Specter's excuse is all that time is needed to forage through Alito's hundreds of rulings. "We have to do it right," he said.

But what's "right" about the longest process since Thomas' 1991 hearings? What, exactly, will senators be doing over the next two months — besides vacationing for the holidays — that's more meaningful than a Supreme Court nomination?

Specter's decision is only "right" for those who need dirt on Alito. Those who want the Supreme Court to be a superlegislature that thwarts the will of the people will have extra time to spend millions filling the airwaves with distortions of Alito's record. Groups on the left are already depicting Alito as racist, sexist, anti-employee and in favor of criminals being allowed to carry machine guns.

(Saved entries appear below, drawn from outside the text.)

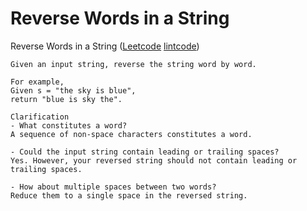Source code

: # Reverse Words in a String

Reverse Words in a String ([Leetcode](https://leetcode.com/problems/reverse-words-in-a-string/) [lintcode](http://www.lintcode.com/en/problem/reverse-words-in-a-string/))

```
Given an input string, reverse the string word by word.

For example,
Given s = "the sky is blue",
return "blue is sky the".

Clarification
- What constitutes a word?
A sequence of non-space characters constitutes a word.

- Could the input string contain leading or trailing spaces?
Yes. However, your reversed string should not contain leading or trailing spaces.

- How about multiple spaces between two words?
Reduce them to a single space in the reversed string.
```

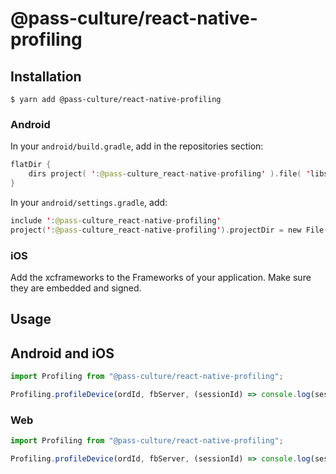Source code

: # @pass-culture/react-native-profiling

## Installation

`$ yarn add @pass-culture/react-native-profiling`

### Android

In your `android/build.gradle`, add in the repositories section:

```kotlin
flatDir {
    dirs project( ':@pass-culture_react-native-profiling' ).file( 'libs' )
}
```

In your `android/settings.gradle`, add:

```kotlin
include ':@pass-culture_react-native-profiling'
project(':@pass-culture_react-native-profiling').projectDir = new File(rootProject.projectDir, '../node_modules/@pass-culture/react-native-profiling/android')
```

### iOS

Add the xcframeworks to the Frameworks of your application. Make sure they are embedded and signed.

## Usage

## Android and iOS

```typescript
import Profiling from "@pass-culture/react-native-profiling";

Profiling.profileDevice(ordId, fbServer, (sessionId) => console.log(sessionId));
```

### Web 


```typescript
import Profiling from "@pass-culture/react-native-profiling";

Profiling.profileDevice(ordId, fbServer, (sessionId) => console.log(sessionId), getSessionId, captureException);
```
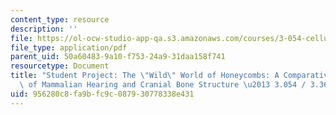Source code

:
 ```yaml
---
content_type: resource
description: ''
file: https://ol-ocw-studio-app-qa.s3.amazonaws.com/courses/3-054-cellular-solids-structure-properties-and-applications-spring-2015/956280c8fa9bfc9c087930778338e431_MIT3_054S15_The_Wild.pdf
file_type: application/pdf
parent_uid: 50a60483-9a10-f753-24a9-31daa158f741
resourcetype: Document
title: "Student Project: The \"Wild\" World of Honeycombs: A Comparative Analysis\
  \ of Mammalian Hearing and Cranial Bone Structure \u2013 3.054 / 3.36 Spring 2015"
uid: 956280c8-fa9b-fc9c-0879-30778338e431
---
```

Justice Ruth Bader Ginsburg was on the D.C. Circuit Court of Appeals nearly as long as Alito has been on the 3rd Circuit. What's more, she was general counsel for the extremist American Civil Liberties Union for seven years before that. She worked as a lawyer for radical feminist causes going back to the early 1960s.

That's a huge paper trail, but the Democrats in the Senate majority were not about to let the GOP spend extra time digging into her past. Ginsburg took her seat on the high court a mere seven weeks after she was nominated, and only three Republicans opposed her.

It's bad enough to see Republicans play dead when Democrats run the White House and Congress. With the GOP in control of both branches, Specter's act is inexcusable.